Businesses Play a Key Role in the Renewable Energy Transition

Jane
21/04/2023

Climate change is already here and businesses will play a major part in reducing its effects. One way corporations can reduce their carbon footprint and energy expenses is to switch to renewable energy sources like wind, solar and hydroelectric power.

Types of Renewable Energy

In 2020, industry was responsible for 24% of U.S. greenhouse gas emissions — primarily from burning fossil fuels — which doesn’t even include agricultural and forestry companies. In fact, big business is responsible for emitting 6.3 billion tons of carbon dioxide into the atmosphere annually. Instead of relying on oil and gas, many companies are switching to these alternatives.

Wind Turbines

Harnessing the wind’s power, wind turbines use an inexhaustible resource. There are two types — offshore and onshore. Onshore wind turbines are situated on land, while offshore turbines are in the ocean, sometimes so far out that people can’t see or hear them. They both generate electricity.
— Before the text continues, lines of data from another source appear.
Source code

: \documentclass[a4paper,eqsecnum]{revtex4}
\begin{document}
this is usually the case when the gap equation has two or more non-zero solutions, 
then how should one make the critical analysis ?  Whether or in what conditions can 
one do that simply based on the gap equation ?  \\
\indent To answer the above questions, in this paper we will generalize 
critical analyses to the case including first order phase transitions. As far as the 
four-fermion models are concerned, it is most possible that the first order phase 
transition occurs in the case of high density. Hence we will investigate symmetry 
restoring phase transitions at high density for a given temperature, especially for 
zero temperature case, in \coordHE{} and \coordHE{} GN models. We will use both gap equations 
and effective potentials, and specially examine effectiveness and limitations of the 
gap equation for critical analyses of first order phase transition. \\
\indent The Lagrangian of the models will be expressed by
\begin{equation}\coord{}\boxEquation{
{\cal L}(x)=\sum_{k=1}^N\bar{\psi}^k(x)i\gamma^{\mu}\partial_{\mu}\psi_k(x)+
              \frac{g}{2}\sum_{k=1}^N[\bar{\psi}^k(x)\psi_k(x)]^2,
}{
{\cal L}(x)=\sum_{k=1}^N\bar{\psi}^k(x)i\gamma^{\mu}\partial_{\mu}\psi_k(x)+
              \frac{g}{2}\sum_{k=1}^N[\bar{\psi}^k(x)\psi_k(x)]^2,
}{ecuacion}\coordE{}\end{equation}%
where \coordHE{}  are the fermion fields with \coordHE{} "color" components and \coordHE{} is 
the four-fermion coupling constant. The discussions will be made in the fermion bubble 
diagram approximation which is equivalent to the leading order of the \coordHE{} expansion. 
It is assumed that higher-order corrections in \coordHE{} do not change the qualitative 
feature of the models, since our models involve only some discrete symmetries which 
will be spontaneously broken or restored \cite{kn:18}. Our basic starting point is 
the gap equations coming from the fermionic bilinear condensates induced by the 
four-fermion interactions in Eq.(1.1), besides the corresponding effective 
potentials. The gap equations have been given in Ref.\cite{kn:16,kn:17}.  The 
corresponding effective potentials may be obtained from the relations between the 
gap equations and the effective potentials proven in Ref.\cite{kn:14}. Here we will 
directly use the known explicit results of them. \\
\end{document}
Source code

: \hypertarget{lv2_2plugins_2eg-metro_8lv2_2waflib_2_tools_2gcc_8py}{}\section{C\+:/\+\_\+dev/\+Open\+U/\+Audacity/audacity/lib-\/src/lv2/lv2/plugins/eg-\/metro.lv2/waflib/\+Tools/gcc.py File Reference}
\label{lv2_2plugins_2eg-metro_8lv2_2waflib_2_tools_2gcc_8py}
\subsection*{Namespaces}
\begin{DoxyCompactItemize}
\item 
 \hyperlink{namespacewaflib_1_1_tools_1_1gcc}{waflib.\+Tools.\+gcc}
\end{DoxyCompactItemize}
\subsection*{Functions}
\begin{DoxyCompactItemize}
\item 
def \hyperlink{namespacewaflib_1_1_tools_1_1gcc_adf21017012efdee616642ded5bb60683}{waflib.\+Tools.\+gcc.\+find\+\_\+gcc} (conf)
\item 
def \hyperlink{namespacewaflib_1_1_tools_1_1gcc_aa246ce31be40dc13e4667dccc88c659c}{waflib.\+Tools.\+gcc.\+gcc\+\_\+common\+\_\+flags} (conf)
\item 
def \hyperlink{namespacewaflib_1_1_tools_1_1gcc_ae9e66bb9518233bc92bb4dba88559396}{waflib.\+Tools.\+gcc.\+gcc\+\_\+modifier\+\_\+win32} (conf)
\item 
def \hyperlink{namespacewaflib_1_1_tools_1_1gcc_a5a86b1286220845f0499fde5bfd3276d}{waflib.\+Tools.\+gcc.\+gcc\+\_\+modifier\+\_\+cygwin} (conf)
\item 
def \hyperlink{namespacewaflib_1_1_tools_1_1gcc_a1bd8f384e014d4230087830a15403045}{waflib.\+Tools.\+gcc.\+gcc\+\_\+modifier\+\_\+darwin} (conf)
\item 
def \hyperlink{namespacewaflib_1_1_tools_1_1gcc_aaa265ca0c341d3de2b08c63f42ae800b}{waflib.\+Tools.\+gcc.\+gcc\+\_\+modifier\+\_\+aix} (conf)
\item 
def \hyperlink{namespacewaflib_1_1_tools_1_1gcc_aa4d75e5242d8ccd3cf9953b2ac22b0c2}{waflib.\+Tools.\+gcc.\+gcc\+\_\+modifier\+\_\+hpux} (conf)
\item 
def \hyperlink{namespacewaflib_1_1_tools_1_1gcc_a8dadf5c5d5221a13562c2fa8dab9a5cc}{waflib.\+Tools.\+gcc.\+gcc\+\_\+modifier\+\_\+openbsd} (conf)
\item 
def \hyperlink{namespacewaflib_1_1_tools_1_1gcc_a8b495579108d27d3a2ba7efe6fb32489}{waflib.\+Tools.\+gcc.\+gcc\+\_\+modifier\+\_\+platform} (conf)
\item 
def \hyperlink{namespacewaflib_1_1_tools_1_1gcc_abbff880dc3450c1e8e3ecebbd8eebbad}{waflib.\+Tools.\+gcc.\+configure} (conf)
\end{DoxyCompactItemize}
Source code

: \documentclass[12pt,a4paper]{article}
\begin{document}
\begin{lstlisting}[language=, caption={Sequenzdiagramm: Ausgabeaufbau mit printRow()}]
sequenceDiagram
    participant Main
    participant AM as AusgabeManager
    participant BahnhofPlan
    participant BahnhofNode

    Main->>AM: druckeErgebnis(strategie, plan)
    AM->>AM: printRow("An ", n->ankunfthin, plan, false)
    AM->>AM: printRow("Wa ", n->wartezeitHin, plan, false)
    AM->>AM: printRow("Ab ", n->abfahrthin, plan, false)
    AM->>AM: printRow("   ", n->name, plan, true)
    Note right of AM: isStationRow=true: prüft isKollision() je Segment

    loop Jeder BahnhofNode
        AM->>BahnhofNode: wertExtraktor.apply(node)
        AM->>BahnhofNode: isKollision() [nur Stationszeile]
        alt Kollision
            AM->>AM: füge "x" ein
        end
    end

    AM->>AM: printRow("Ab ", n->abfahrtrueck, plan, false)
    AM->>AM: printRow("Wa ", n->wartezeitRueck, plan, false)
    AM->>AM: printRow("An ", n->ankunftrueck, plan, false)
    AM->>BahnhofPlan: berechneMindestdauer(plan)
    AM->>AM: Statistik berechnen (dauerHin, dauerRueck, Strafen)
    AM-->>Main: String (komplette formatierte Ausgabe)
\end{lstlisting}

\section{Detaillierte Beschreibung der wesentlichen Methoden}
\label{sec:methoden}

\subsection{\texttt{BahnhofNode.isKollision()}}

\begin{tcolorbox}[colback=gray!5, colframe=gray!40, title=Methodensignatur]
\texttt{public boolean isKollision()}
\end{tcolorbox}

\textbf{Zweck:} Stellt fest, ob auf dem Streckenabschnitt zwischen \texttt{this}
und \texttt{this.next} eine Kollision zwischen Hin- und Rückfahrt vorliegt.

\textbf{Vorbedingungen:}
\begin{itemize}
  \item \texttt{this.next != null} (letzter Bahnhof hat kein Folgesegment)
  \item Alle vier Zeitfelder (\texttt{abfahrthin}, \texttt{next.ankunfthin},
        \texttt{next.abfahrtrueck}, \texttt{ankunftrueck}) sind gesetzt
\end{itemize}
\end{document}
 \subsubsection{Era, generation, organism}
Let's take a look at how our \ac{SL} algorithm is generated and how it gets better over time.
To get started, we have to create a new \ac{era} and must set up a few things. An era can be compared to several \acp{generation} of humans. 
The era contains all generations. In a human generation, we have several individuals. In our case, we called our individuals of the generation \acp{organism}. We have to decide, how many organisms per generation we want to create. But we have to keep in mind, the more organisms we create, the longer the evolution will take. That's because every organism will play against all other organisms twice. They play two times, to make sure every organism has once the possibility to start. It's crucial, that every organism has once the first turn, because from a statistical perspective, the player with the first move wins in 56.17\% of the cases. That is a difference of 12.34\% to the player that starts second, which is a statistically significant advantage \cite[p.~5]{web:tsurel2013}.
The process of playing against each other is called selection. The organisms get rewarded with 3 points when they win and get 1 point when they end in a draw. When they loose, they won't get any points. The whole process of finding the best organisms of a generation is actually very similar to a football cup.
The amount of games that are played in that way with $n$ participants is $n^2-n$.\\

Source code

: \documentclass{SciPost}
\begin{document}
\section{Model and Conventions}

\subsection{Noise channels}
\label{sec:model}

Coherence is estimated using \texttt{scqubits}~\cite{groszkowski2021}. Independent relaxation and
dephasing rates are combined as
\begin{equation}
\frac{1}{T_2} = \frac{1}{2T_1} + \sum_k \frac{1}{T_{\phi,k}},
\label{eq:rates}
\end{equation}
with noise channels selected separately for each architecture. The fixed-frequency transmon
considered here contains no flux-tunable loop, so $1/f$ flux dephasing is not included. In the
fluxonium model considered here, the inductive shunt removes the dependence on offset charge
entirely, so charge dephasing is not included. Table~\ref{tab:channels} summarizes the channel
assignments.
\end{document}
Onshore wind turbines are easier to build and cheaper, although they don’t generate as much power. But because they’re closer to communities, onshore wind turbines have lower energy transportation costs than their offshore counterparts.

Solar Panels

The upfront cost of renewable energy is one of the main barriers to its adoption. However, the price of solar panels has fallen by 50% since 2008, making it an attractive option to many companies looking to go green.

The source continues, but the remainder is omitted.